Stored items:
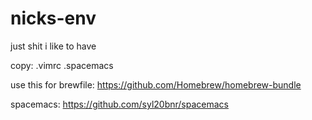 # nicks-env
just shit i like to have

copy: .vimrc .spacemacs

use this for brewfile:
https://github.com/Homebrew/homebrew-bundle

spacemacs:
https://github.com/syl20bnr/spacemacs
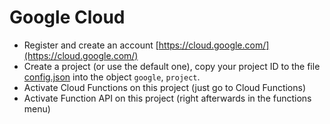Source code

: # Google Cloud

 - Register and create an account [https://cloud.google.com/](https://cloud.google.com/)
 - Create a project (or use the default one), copy your project ID to the file [config.json](../main/config.json) into the object `google`, `project`.
 - Activate Cloud Functions on this project (just go to Cloud Functions)
 - Activate Function API on this project (right afterwards in the functions menu)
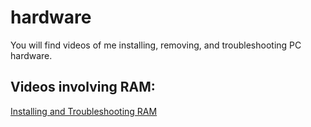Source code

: # hardware
You will find videos of me installing, removing, and troubleshooting PC hardware.

<h2>Videos involving RAM:</h2>
<p>
<a class="badge-base__link LI-simple-link" href="https://youtu.be/zFusGu4Z5BA">Installing and Troubleshooting RAM</a>
</p>
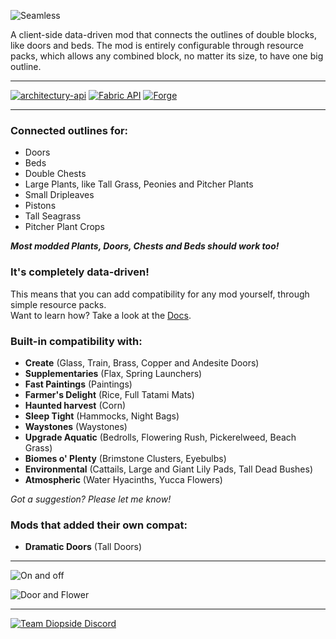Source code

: ![Seamless](https://teamdiopside.nl/assets/seamless/Seamless2.png)

A client-side data-driven mod that connects the outlines of double blocks, like doors and beds. The mod is entirely configurable through resource packs, which allows any combined block, no matter its size, to have one big outline.

---

[![architectury-api](https://cdn.jsdelivr.net/npm/@intergrav/devins-badges@3/assets/cozy/requires/architectury-api_vector.svg)](https://modrinth.com/mod/architectury-api)
[![Fabric API](https://cdn.jsdelivr.net/npm/@intergrav/devins-badges@3/assets/cozy/requires/fabric-api_vector.svg)](https://modrinth.com/mod/fabric-api)
[![Forge](https://cdn.jsdelivr.net/npm/@intergrav/devins-badges@3/assets/cozy/supported/forge_vector.svg)](https://files.minecraftforge.net/net/minecraftforge/forge/)

---

### Connected outlines for:

- Doors
- Beds
- Double Chests
- Large Plants, like Tall Grass, Peonies and Pitcher Plants
- Small Dripleaves
- Pistons
- Tall Seagrass
- Pitcher Plant Crops

***Most modded Plants, Doors, Chests and Beds should work too!***

### It's completely data-driven!

This means that you can add compatibility for any mod yourself, through simple resource packs.  
Want to learn how? Take a look at the [Docs](https://docs.teamdiopside.nl/seamless/).

### Built-in compatibility with:

- **Create** (Glass, Train, Brass, Copper and Andesite Doors)
- **Supplementaries** (Flax, Spring Launchers)
- **Fast Paintings** (Paintings)
- **Farmer's Delight** (Rice, Full Tatami Mats)
- **Haunted harvest** (Corn)
- **Sleep Tight** (Hammocks, Night Bags)
- **Waystones** (Waystones)
- **Upgrade Aquatic** (Bedrolls, Flowering Rush, Pickerelweed, Beach Grass)
- **Biomes o' Plenty** (Brimstone Clusters, Eyebulbs)
- **Environmental** (Cattails, Large and Giant Lily Pads, Tall Dead Bushes)
- **Atmospheric** (Water Hyacinths, Yucca Flowers)

*Got a suggestion? Please let me know!*

### Mods that added their own compat:
- **Dramatic Doors** (Tall Doors)

---

![On and off](https://teamdiopside.nl/assets/seamless/compare.png)

![Door and Flower](https://teamdiopside.nl/assets/seamless/door_flower.png)

---

[![Team Diopside Discord](https://teamdiopside.nl/assets/diopside/Serverbanner.png)](https://discord.gg/PJCXjSJnu2)
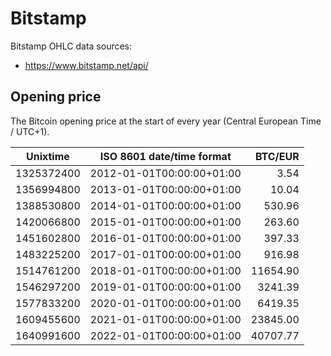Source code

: # Bitstamp
Bitstamp OHLC data sources:
- https://www.bitstamp.net/api/

## Opening price
The Bitcoin opening price at the start of every year (Central European Time / UTC+1).

| Unixtime   | ISO 8601 date/time format | BTC/EUR   |
|------------|---------------------------|----------:|
| 1325372400 | 2012-01-01T00:00:00+01:00 |      3.54 |
| 1356994800 | 2013-01-01T00:00:00+01:00 |     10.04 |
| 1388530800 | 2014-01-01T00:00:00+01:00 |    530.96 |
| 1420066800 | 2015-01-01T00:00:00+01:00 |    263.60 |
| 1451602800 | 2016-01-01T00:00:00+01:00 |    397.33 |
| 1483225200 | 2017-01-01T00:00:00+01:00 |    916.98 |
| 1514761200 | 2018-01-01T00:00:00+01:00 |  11654.90 |
| 1546297200 | 2019-01-01T00:00:00+01:00 |   3241.39 |
| 1577833200 | 2020-01-01T00:00:00+01:00 |   6419.35 |
| 1609455600 | 2021-01-01T00:00:00+01:00 |  23845.00 |
| 1640991600 | 2022-01-01T00:00:00+01:00 |  40707.77 |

Task instructions:
Considering only the data above, return the lines in which "Large" occurs.

Output of the task:
- Large Plants, like Tall Grass, Peonies and Pitcher Plants
- **Environmental** (Cattails, Large and Giant Lily Pads, Tall Dead Bushes)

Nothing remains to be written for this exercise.